▼▼▼

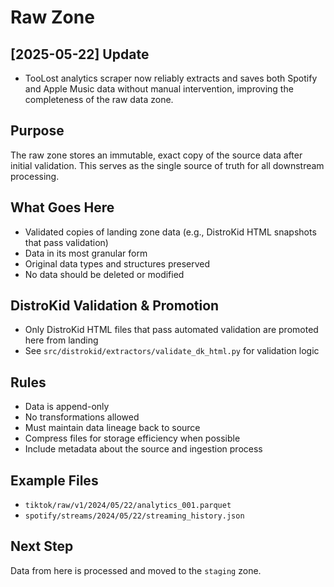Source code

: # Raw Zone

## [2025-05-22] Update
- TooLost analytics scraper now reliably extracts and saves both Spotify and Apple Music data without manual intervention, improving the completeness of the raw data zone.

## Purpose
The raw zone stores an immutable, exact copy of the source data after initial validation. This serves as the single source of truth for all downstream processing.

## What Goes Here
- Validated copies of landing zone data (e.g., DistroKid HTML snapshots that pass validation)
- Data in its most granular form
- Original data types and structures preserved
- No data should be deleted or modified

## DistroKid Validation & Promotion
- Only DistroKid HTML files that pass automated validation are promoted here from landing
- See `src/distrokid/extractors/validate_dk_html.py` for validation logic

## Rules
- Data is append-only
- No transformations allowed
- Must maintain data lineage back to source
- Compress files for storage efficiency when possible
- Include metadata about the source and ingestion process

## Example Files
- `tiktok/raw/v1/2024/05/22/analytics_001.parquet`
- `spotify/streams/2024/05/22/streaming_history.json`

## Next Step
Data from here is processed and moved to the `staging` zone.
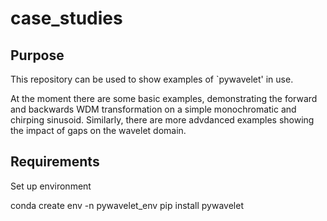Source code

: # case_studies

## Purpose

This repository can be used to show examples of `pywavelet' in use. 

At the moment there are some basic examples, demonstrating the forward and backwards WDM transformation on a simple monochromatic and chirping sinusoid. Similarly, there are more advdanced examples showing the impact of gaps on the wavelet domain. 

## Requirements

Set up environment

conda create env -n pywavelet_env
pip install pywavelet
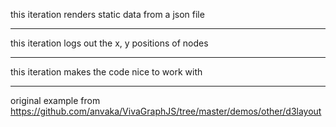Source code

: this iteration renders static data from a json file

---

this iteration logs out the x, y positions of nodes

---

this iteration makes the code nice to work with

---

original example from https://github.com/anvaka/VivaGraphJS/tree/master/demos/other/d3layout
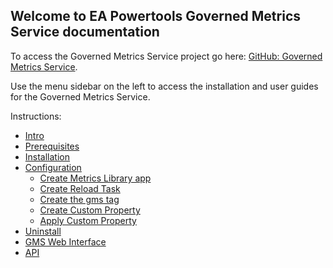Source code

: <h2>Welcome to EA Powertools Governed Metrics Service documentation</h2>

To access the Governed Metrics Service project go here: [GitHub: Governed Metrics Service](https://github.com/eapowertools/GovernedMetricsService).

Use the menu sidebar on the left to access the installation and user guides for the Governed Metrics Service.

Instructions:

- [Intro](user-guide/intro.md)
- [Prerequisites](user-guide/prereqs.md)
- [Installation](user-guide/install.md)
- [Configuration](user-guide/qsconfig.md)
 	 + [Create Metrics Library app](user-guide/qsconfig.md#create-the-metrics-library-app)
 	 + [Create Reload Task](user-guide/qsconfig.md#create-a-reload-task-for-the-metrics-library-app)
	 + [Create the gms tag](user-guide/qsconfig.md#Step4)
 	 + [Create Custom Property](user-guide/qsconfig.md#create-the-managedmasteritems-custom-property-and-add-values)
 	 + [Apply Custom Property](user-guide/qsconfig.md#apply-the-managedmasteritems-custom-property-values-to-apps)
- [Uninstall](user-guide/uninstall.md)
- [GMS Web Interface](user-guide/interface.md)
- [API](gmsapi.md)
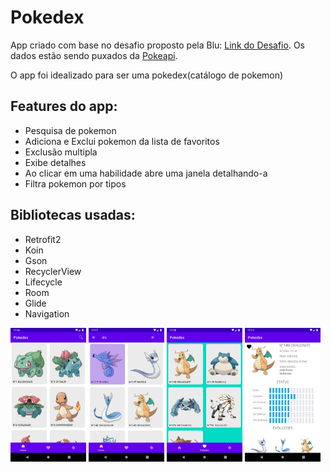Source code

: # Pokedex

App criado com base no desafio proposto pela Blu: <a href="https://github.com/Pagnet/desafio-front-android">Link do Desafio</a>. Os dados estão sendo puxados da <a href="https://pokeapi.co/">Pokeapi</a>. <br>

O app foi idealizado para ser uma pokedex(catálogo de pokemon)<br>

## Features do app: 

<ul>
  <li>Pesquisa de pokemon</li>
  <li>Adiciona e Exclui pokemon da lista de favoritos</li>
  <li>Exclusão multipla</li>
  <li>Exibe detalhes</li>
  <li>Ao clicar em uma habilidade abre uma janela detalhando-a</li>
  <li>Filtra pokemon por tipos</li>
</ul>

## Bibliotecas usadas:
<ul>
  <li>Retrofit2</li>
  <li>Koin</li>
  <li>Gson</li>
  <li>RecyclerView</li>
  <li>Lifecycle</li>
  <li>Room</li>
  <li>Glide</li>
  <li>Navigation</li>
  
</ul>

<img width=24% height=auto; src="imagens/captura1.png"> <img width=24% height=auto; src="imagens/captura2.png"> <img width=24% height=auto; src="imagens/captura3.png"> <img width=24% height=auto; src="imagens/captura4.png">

▲▲▲

Assignment
Look above for the line with "## Example Files" and the line with "Metrics Service documentation</h2>". Give again exactly those two lines and all lines between them, pictures excluded.

Output
## Example Files
- `tiktok/raw/v1/2024/05/22/analytics_001.parquet`
- `spotify/streams/2024/05/22/streaming_history.json`

## Next Step
Data from here is processed and moved to the `staging` zone.
Source code

: # case_studies

## Purpose

This repository can be used to show examples of `pywavelet' in use. 

At the moment there are some basic examples, demonstrating the forward and backwards WDM transformation on a simple monochromatic and chirping sinusoid. Similarly, there are more advdanced examples showing the impact of gaps on the wavelet domain. 

## Requirements

Set up environment

conda create env -n pywavelet_env
pip install pywavelet
Source code

: this iteration renders static data from a json file

---

this iteration logs out the x, y positions of nodes

---

this iteration makes the code nice to work with

---

original example from https://github.com/anvaka/VivaGraphJS/tree/master/demos/other/d3layout
Source code

: <h2>Welcome to EA Powertools Governed Metrics Service documentation</h2>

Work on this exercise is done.